According to Lineback, 85% of those attachments will be web-enabled “things,” meaning a wide range of commercial, industrial, and consumer systems, distributed sensors, vehicles, and other connected objects—and 15% will be electronics used by humans to communicate, download, and receive streams of data files, and search for online information. Wearable systems are projected to be the fastest-growing IoT application, says Lineback, with connected vehicles (passenger cars and light trucks) expected to be the second-fastest market category.
In assessing the various electronic components that go into IoT equipment and devices, Lineback says integrated circuits will be the primary components, with MCUs (microcontrollers) and SoC (system-on-chip) processors seeing the strongest growth. Microelectromechanical system (MEMS) sensors will also play an important role in the ongoing development of IoT, with those components being relied upon to measure changes in sound, motion, pressure, temperature, and light. In many cases, these sensors are paired with an application-specific integrated circuit (ASIC) or microprocessor (e.g., for programming capability).
The IoT Supply Chain
For buyers, Lineback says the IoT’s evolution presents some interesting challenges. When procuring electronic components, for example, he says buyers should have an understanding of whether the end product is heavily dependent on SoC design. If it is, he says issues like getting the components on time and within a reasonable price range could come into play.
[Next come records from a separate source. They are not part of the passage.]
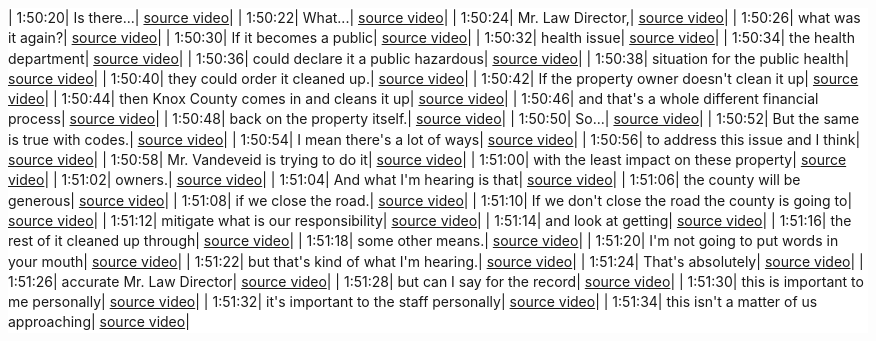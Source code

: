 | 1:50:20| Is there...| [source video](https://archive.org/details/CoComWS267R180618?start=6620)|
| 1:50:22| What...| [source video](https://archive.org/details/CoComWS267R180618?start=6622)|
| 1:50:24| Mr. Law Director,| [source video](https://archive.org/details/CoComWS267R180618?start=6624)|
| 1:50:26| what was it again?| [source video](https://archive.org/details/CoComWS267R180618?start=6626)|
| 1:50:30| If it becomes a public| [source video](https://archive.org/details/CoComWS267R180618?start=6630)|
| 1:50:32| health issue| [source video](https://archive.org/details/CoComWS267R180618?start=6632)|
| 1:50:34| the health department| [source video](https://archive.org/details/CoComWS267R180618?start=6634)|
| 1:50:36| could declare it a public hazardous| [source video](https://archive.org/details/CoComWS267R180618?start=6636)|
| 1:50:38| situation for the public health| [source video](https://archive.org/details/CoComWS267R180618?start=6638)|
| 1:50:40| they could order it cleaned up.| [source video](https://archive.org/details/CoComWS267R180618?start=6640)|
| 1:50:42| If the property owner doesn't clean it up| [source video](https://archive.org/details/CoComWS267R180618?start=6642)|
| 1:50:44| then Knox County comes in and cleans it up| [source video](https://archive.org/details/CoComWS267R180618?start=6644)|
| 1:50:46| and that's a whole different financial process| [source video](https://archive.org/details/CoComWS267R180618?start=6646)|
| 1:50:48| back on the property itself.| [source video](https://archive.org/details/CoComWS267R180618?start=6648)|
| 1:50:50| So...| [source video](https://archive.org/details/CoComWS267R180618?start=6650)|
| 1:50:52| But the same is true with codes.| [source video](https://archive.org/details/CoComWS267R180618?start=6652)|
| 1:50:54| I mean there's a lot of ways| [source video](https://archive.org/details/CoComWS267R180618?start=6654)|
| 1:50:56| to address this issue and I think| [source video](https://archive.org/details/CoComWS267R180618?start=6656)|
| 1:50:58| Mr. Vandeveid is trying to do it| [source video](https://archive.org/details/CoComWS267R180618?start=6658)|
| 1:51:00| with the least impact on these property| [source video](https://archive.org/details/CoComWS267R180618?start=6660)|
| 1:51:02| owners.| [source video](https://archive.org/details/CoComWS267R180618?start=6662)|
| 1:51:04| And what I'm hearing is that| [source video](https://archive.org/details/CoComWS267R180618?start=6664)|
| 1:51:06| the county will be generous| [source video](https://archive.org/details/CoComWS267R180618?start=6666)|
| 1:51:08| if we close the road.| [source video](https://archive.org/details/CoComWS267R180618?start=6668)|
| 1:51:10| If we don't close the road the county is going to| [source video](https://archive.org/details/CoComWS267R180618?start=6670)|
| 1:51:12| mitigate what is our responsibility| [source video](https://archive.org/details/CoComWS267R180618?start=6672)|
| 1:51:14| and look at getting| [source video](https://archive.org/details/CoComWS267R180618?start=6674)|
| 1:51:16| the rest of it cleaned up through| [source video](https://archive.org/details/CoComWS267R180618?start=6676)|
| 1:51:18| some other means.| [source video](https://archive.org/details/CoComWS267R180618?start=6678)|
| 1:51:20| I'm not going to put words in your mouth| [source video](https://archive.org/details/CoComWS267R180618?start=6680)|
| 1:51:22| but that's kind of what I'm hearing.| [source video](https://archive.org/details/CoComWS267R180618?start=6682)|
| 1:51:24| That's absolutely| [source video](https://archive.org/details/CoComWS267R180618?start=6684)|
| 1:51:26| accurate Mr. Law Director| [source video](https://archive.org/details/CoComWS267R180618?start=6686)|
| 1:51:28| but can I say for the record| [source video](https://archive.org/details/CoComWS267R180618?start=6688)|
| 1:51:30| this is important to me personally| [source video](https://archive.org/details/CoComWS267R180618?start=6690)|
| 1:51:32| it's important to the staff personally| [source video](https://archive.org/details/CoComWS267R180618?start=6692)|
| 1:51:34| this isn't a matter of us approaching| [source video](https://archive.org/details/CoComWS267R180618?start=6694)|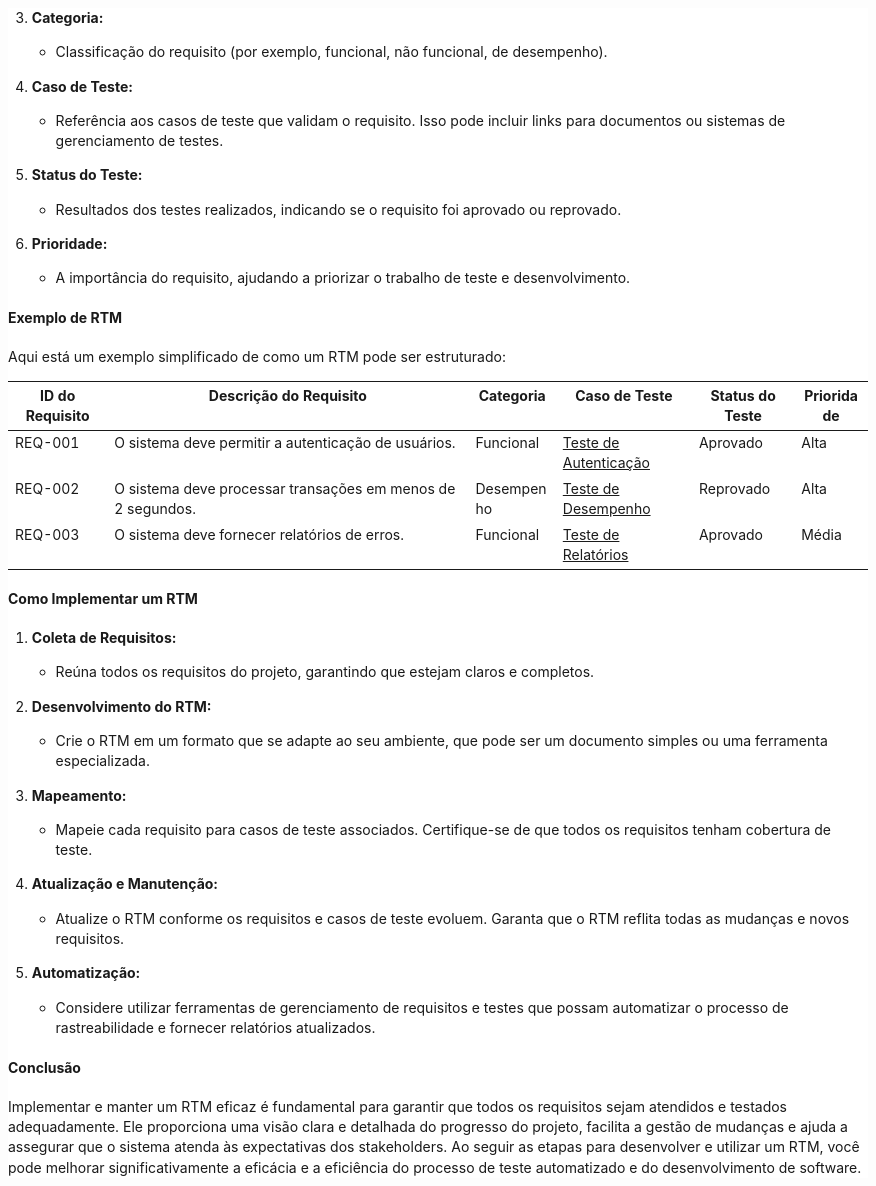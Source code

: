 3. **Categoria:**
   - Classificação do requisito (por exemplo, funcional, não funcional, de desempenho).

4. **Caso de Teste:**
   - Referência aos casos de teste que validam o requisito. Isso pode incluir links para documentos ou sistemas de gerenciamento de testes.

5. **Status do Teste:**
   - Resultados dos testes realizados, indicando se o requisito foi aprovado ou reprovado.

6. **Prioridade:**
   - A importância do requisito, ajudando a priorizar o trabalho de teste e desenvolvimento.

#### **Exemplo de RTM**

Aqui está um exemplo simplificado de como um RTM pode ser estruturado:

| ID do Requisito | Descrição do Requisito | Categoria | Caso de Teste | Status do Teste | Prioridade |
|-----------------|-------------------------|-----------|---------------|-----------------|------------|
| REQ-001          | O sistema deve permitir a autenticação de usuários. | Funcional | [Teste de Autenticação](link) | Aprovado | Alta |
| REQ-002          | O sistema deve processar transações em menos de 2 segundos. | Desempenho | [Teste de Desempenho](link) | Reprovado | Alta |
| REQ-003          | O sistema deve fornecer relatórios de erros. | Funcional | [Teste de Relatórios](link) | Aprovado | Média |

#### **Como Implementar um RTM**

1. **Coleta de Requisitos:**
   - Reúna todos os requisitos do projeto, garantindo que estejam claros e completos.

2. **Desenvolvimento do RTM:**
   - Crie o RTM em um formato que se adapte ao seu ambiente, que pode ser um documento simples ou uma ferramenta especializada.

3. **Mapeamento:**
   - Mapeie cada requisito para casos de teste associados. Certifique-se de que todos os requisitos tenham cobertura de teste.

4. **Atualização e Manutenção:**
   - Atualize o RTM conforme os requisitos e casos de teste evoluem. Garanta que o RTM reflita todas as mudanças e novos requisitos.

5. **Automatização:**
   - Considere utilizar ferramentas de gerenciamento de requisitos e testes que possam automatizar o processo de rastreabilidade e fornecer relatórios atualizados.

#### **Conclusão**

Implementar e manter um RTM eficaz é fundamental para garantir que todos os requisitos sejam atendidos e testados adequadamente. Ele proporciona uma visão clara e detalhada do progresso do projeto, facilita a gestão de mudanças e ajuda a assegurar que o sistema atenda às expectativas dos stakeholders. Ao seguir as etapas para desenvolver e utilizar um RTM, você pode melhorar significativamente a eficácia e a eficiência do processo de teste automatizado e do desenvolvimento de software.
“From a supply-chain point of view, there’s always going to be concern about availability,” says Lineback. “If you have a new IoT device that takes off like gangbusters, for example, you have to make sure you can get the parts in the door and your products shipped out on time.”
On the sensor side of the equation, Lineback says ongoing price erosion in the marketplace will probably keep costs down for the near future. “Price erosion for sensors is at a level we’ve never seen before,” he says. “That’s partly because everyone is racing to get the price of a [sensor] down to a dollar or less. As a result, it’s difficult for suppliers to attain an acceptable profit margin.”
Another Word for Embedded Systems?
Looking out to the rest of the year, Lineback sees the growth of IoT continuing to put pressure on sensor prices. But even with all of the hype around IoT right now—and the promises of a time when all devices and equipment talk to one another and share data—he says buyers should remember that the overall concept is really still in its infancy.
“We’re at a point where we’re trying to determine just how much of IoT is a ‘hot topic’ versus reality,” Lineback notes. “Right now, everyone is feeling the pressure to be in it, but at this juncture we see the IoT as an extension of the embedded systems world, which has been around for a long time. We’re basically just adding Internet connectivity and some other aspects of embedded design to the equation and calling it IoT.”